That demand matters to SMEs because large projects do not deliver themselves. They pull on the same trades, supervisors, engineers, planners, quantity surveyors, commercial people and project managers that smaller businesses rely on.

So yes, the project manager shortage is real.

But it is also exposing something deeper.

For many SMEs, the issue is not only that experienced project managers are hard to find. The issue is that the business has grown faster than the project management habits underneath it. Coron explored this wider question in The project manager shortage – or is it a confidence gap?, which looks at how capability and confidence can be misread as a simple recruitment shortage.

Why the project manager shortage is now reaching SME leaders

The project manager shortage is being felt because project work is becoming harder to coordinate.

Clients expect faster answers. Main contractors expect tighter reporting. Commercial exposure appears earlier. Margins leave less room for drift. Good technical people are being asked to manage more moving parts, often while still carrying their technical responsibilities.

At the same time, the natural talent pool is under pressure. Many future project engineers and project managers start in the trades, on site, or in technical delivery roles. They learn how work really happens before they step into project coordination, management or leadership.

If those pools shrink, the future project leadership pipeline shrinks with them.

That is why the trade skills shortage matters to project-led SMEs. It affects who is available on site this month, and who will be ready to lead packages, manage clients, coordinate work and run projects in five or ten years.

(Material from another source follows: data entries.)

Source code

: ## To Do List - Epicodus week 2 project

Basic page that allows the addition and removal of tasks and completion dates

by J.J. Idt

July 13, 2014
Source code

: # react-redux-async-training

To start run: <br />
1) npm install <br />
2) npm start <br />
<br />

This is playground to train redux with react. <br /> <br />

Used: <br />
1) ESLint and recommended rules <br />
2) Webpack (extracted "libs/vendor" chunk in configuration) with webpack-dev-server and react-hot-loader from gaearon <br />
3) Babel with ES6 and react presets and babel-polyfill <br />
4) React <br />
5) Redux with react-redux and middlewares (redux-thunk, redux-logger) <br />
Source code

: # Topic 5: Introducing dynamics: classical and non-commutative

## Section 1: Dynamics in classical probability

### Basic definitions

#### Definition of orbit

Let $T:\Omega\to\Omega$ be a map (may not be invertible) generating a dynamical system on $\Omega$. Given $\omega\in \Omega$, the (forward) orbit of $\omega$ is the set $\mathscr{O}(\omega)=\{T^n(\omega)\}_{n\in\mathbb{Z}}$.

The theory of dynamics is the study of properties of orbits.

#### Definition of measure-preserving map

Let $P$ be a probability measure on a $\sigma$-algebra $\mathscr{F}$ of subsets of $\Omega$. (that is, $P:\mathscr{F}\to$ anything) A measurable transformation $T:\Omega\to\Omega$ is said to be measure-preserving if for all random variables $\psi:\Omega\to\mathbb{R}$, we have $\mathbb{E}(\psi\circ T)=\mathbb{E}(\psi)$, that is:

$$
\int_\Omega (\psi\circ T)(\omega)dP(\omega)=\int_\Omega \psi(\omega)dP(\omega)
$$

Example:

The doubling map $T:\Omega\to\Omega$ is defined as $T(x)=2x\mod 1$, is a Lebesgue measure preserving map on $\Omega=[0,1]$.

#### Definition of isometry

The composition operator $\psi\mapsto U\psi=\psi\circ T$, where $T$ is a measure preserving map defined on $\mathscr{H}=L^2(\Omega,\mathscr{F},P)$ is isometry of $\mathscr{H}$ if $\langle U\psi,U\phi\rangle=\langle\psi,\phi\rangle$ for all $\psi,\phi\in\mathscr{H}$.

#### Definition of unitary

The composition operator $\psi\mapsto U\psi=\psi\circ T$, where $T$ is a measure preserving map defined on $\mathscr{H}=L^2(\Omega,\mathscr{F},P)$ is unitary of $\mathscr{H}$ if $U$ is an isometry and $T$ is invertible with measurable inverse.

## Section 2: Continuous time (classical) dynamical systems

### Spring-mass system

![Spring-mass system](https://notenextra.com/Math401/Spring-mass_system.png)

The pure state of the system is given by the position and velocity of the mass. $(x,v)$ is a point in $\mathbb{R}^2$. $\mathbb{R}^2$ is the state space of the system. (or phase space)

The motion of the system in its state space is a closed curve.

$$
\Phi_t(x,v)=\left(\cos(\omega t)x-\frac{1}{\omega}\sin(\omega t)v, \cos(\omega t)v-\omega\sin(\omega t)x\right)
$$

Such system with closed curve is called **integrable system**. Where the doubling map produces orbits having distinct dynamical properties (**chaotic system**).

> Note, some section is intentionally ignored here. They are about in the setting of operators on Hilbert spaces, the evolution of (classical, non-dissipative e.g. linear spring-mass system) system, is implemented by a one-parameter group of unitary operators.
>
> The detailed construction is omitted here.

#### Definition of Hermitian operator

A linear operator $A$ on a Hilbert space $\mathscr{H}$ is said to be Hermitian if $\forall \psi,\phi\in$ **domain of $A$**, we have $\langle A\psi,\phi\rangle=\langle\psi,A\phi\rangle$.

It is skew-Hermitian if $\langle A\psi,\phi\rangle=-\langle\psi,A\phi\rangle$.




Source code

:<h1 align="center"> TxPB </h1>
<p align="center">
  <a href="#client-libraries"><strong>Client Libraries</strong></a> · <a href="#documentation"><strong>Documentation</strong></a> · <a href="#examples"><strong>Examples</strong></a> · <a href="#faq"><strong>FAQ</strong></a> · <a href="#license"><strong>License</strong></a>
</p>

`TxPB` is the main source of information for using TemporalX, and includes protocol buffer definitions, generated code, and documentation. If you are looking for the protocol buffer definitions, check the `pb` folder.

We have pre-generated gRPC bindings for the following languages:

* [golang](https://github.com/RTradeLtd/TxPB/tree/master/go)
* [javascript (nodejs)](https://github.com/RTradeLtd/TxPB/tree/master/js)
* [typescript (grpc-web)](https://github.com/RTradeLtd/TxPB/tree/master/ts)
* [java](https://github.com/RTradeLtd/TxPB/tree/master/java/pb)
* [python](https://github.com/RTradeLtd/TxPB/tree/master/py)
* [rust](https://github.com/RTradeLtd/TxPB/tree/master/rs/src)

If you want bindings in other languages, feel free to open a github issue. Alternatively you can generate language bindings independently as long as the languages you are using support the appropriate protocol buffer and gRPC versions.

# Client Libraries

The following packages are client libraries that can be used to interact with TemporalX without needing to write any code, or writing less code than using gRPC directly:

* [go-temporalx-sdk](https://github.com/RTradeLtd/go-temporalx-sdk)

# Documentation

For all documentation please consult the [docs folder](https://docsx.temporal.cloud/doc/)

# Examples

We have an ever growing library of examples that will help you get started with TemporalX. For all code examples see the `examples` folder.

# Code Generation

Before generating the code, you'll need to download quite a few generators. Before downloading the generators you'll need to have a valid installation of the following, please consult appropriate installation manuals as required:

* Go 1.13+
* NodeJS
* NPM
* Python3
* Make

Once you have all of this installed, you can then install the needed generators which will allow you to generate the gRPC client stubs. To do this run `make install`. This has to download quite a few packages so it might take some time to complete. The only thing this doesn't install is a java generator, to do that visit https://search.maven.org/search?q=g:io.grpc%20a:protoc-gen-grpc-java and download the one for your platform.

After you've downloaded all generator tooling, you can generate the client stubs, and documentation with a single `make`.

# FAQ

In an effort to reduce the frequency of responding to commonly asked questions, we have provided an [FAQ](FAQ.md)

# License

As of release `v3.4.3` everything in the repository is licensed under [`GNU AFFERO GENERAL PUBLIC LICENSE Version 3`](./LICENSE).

UK Government Industry Training Board reform consultation material cites CITB forecasts showing a potential need for around 240,000 more UK construction workers by 2030. The same consultation also refers to ECITB forecasts for around 40,000 additional engineering construction roles, based on publicly stated project timescales.

The sector data explains the labour pressure. What we often see inside SMEs is how that pressure exposes weak handovers, unclear decision routes and inconsistent follow-through.

For SME leaders, that creates a more immediate question: if experienced people are harder to recruit, are you making the best use of the people already inside the business?

What the shortage is exposing inside SMEs

When recruitment becomes difficult, the internal way of working becomes visible.

In some businesses, the same few people are still being relied upon to hold everything together. The owner, managing director, operations director or commercial director remains too close to day-to-day delivery because too many issues keep coming back to them.

The signs are usually familiar.

Project handovers are too light. Decisions sit with the wrong person for too long. Client conversations happen, but the outcome is not always captured clearly. Commercial changes are spotted late. Technical people are helpful and committed, but they are unsure how far they can go in leading work, challenging assumptions or closing actions.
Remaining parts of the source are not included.